▶ _GIVEN INFORMATION_
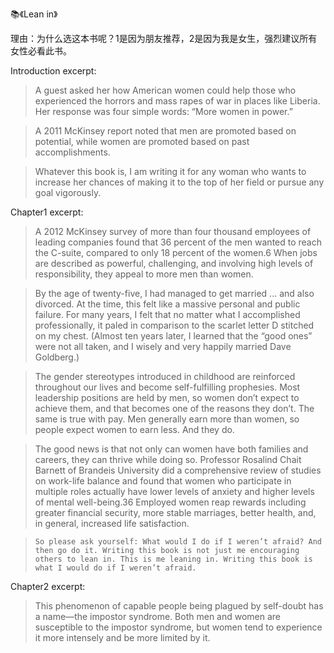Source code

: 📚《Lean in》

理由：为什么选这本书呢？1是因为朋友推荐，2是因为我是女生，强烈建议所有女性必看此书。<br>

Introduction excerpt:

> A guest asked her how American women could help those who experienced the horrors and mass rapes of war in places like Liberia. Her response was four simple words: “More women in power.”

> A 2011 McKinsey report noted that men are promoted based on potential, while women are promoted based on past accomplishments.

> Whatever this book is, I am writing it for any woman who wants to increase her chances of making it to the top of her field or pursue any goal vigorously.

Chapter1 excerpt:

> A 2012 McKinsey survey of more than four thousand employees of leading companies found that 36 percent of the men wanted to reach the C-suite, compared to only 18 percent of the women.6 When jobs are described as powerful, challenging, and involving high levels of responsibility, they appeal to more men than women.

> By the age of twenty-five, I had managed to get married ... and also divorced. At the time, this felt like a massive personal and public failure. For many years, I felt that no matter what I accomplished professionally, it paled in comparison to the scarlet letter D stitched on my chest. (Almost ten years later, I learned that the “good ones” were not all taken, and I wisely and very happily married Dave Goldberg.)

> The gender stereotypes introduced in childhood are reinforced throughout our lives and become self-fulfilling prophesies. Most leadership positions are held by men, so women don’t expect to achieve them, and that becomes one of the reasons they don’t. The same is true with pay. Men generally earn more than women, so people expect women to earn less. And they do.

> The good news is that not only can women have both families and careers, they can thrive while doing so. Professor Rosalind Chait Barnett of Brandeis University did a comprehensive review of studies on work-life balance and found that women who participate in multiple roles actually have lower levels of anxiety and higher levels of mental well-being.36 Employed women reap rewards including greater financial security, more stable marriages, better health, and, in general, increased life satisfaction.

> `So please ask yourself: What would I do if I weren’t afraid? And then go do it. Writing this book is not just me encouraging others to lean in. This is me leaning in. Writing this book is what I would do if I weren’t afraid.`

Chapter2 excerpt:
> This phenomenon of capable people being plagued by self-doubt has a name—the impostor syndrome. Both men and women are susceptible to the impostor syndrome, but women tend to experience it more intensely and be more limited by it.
--
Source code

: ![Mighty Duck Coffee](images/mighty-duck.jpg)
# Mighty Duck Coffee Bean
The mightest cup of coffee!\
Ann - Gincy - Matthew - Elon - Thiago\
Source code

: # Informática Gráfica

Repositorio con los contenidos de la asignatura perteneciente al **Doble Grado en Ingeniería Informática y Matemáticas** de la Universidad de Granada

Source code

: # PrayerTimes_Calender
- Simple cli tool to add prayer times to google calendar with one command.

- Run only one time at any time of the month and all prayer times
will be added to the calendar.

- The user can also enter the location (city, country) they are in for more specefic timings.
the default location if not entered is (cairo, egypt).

▶ _WORK REQUEST_
Locate and copy each line in the data above that includes the word "found".

▶ _THE ANSWER_
> A 2012 McKinsey survey of more than four thousand employees of leading companies found that 36 percent of the men wanted to reach the C-suite, compared to only 18 percent of the women.6 When jobs are described as powerful, challenging, and involving high levels of responsibility, they appeal to more men than women.
> The good news is that not only can women have both families and careers, they can thrive while doing so. Professor Rosalind Chait Barnett of Brandeis University did a comprehensive review of studies on work-life balance and found that women who participate in multiple roles actually have lower levels of anxiety and higher levels of mental well-being.36 Employed women reap rewards including greater financial security, more stable marriages, better health, and, in general, increased life satisfaction.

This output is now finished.